May 4, 2026

Jaggedness is AI’s pattern of pronounced task-dependent strengths and weaknesses relative to humans. Some observations:

  • Jaggedness shapes outlooks. Some prefer to evaluate AI based on best-case performance, others on worst-case. How one weighs brilliance against idiocy leads to different outlooks on the level and growth of AI capabilities.
    • Levels. We could imagine all combinations of {evaluate based on min performance, evaluate based on max performance} x {pessimist on AI capabilities, optimist on AI capabilities}. For example, pessimists might steel-man their case by arguing that even given what it’s best at, AI will not be impactful. In practice, emphasis on best vs worst-case performance seems highly correlated with overall views on capabilities.

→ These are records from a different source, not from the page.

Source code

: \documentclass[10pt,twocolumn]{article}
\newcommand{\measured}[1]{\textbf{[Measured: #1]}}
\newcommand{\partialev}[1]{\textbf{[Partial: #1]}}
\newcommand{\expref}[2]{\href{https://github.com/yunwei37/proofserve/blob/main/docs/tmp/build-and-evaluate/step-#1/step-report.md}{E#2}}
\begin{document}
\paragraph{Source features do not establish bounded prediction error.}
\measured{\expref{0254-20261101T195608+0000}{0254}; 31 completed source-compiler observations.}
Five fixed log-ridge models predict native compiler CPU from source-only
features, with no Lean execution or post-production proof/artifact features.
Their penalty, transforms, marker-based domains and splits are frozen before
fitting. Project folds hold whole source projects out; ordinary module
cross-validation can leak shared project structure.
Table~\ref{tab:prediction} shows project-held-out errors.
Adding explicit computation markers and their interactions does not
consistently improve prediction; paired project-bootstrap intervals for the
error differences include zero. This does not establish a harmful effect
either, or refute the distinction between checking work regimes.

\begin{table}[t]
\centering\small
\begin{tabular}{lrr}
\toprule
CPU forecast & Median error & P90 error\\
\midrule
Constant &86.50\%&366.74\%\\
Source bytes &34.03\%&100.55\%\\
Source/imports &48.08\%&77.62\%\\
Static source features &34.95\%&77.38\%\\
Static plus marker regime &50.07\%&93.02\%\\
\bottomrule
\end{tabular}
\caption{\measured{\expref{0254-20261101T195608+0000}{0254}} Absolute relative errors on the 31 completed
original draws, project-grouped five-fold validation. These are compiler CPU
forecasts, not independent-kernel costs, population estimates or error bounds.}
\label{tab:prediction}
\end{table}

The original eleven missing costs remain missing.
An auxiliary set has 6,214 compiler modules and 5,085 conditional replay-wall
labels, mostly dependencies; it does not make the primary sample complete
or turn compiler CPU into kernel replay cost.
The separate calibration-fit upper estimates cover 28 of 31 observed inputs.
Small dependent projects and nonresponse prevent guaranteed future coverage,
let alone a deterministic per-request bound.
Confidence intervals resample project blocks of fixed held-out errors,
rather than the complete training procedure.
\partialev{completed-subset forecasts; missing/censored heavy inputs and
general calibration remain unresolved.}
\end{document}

    • Growth. Every model so far makes basic mistakes on some tasks, so worst-case evaluators see slow progress. The peak of performance is growing continuously, so best-case evaluators see fast progress. The gap between best and worst-case performance is also growing: the ceiling keeps rising and the floor remains—for now—well below human-level.
  • Sometimes best-case performance matters more, sometimes worst-case.
    • Best-case performance matters more if one success is enough. This is true if AI is scaffolded to focus on a single high-value task where one success means the whole project succeeds.
      • Example: Scientific work with cheap verification. A single correct proof or new drug/material with the desired properties resolves the posed research problem.
    • Worst-case performance matters more if one failure can be catastrophic. This is true if AI is operating over a wide domain where one failure can cause irreversible harm.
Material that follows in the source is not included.